__THE TASK__
Set down exactly the lines in the records below that run from the line with "states can be" to the line with "resulting in a", inclusive, and nothing more.

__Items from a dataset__
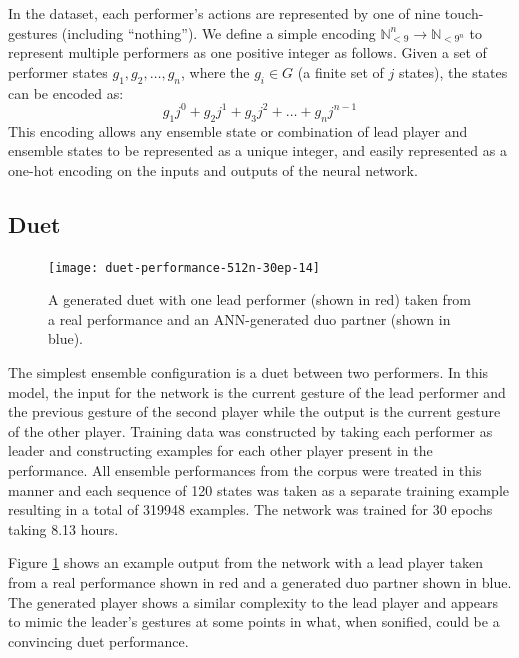 \documentclass{article}
\begin{document}

In the dataset, each performer's actions are represented by one of
nine touch-gestures (including ``nothing''). We define a simple
encoding $\mathbb{N}_{<9}^n \rightarrow \mathbb{N}_{<9^n}$ to
represent multiple performers as one positive integer as follows.
Given a set of performer states $g_1, g_2, \ldots, g_n$, where the
$g_i \in G$ (a finite set of $j$ states), the states can be
encoded as:
\begin{equation}
g_1j^0 + g_2j^1 + g_3j^2 + \ldots + g_nj^{n-1}
\end{equation}
This encoding allows any ensemble state or combination of lead player
and ensemble states to be represented as a unique integer, and easily
represented as a one-hot encoding on the inputs and outputs of the
neural network.

\subsection{Duet}

\begin{figure}
  \centering
  \texttt{[image: duet-performance-512n-30ep-14]}
  \caption{A generated duet with one lead performer (shown in red)
    taken from a real performance and an ANN-generated duo partner
    (shown in blue).}\label{fig:duo-model}
\end{figure}

The simplest ensemble configuration is a duet between two performers.
In this model, the input for the network is the current gesture of the
lead performer and the previous gesture of the second player while the
output is the current gesture of the other player. Training data was
constructed by taking each performer as leader and constructing
examples for each other player present in the performance. All
ensemble performances from the corpus were treated in this manner and
each sequence of 120 states was taken as a separate training example
resulting in a total of 319948 examples. The network was trained for
30 epochs taking 8.13 hours.

Figure \ref{fig:duo-model} shows an example output from the network
with a lead player taken from a real performance shown in red and a
generated duo partner shown in blue. The generated player shows a
similar complexity to the lead player and appears to mimic the
leader's gestures at some points in what, when sonified, could be a
convincing duet performance.
\end{document}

__SOLUTION__
$g_i \in G$ (a finite set of $j$ states), the states can be
encoded as:
\begin{equation}
g_1j^0 + g_2j^1 + g_3j^2 + \ldots + g_nj^{n-1}
\end{equation}
This encoding allows any ensemble state or combination of lead player
and ensemble states to be represented as a unique integer, and easily
represented as a one-hot encoding on the inputs and outputs of the
neural network.

\subsection{Duet}

\begin{figure}
  \centering
  \texttt{[image: duet-performance-512n-30ep-14]}
  \caption{A generated duet with one lead performer (shown in red)
    taken from a real performance and an ANN-generated duo partner
    (shown in blue).}\label{fig:duo-model}
\end{figure}

The simplest ensemble configuration is a duet between two performers.
In this model, the input for the network is the current gesture of the
lead performer and the previous gesture of the second player while the
output is the current gesture of the other player. Training data was
constructed by taking each performer as leader and constructing
examples for each other player present in the performance. All
ensemble performances from the corpus were treated in this manner and
each sequence of 120 states was taken as a separate training example
resulting in a total of 319948 examples. The network was trained for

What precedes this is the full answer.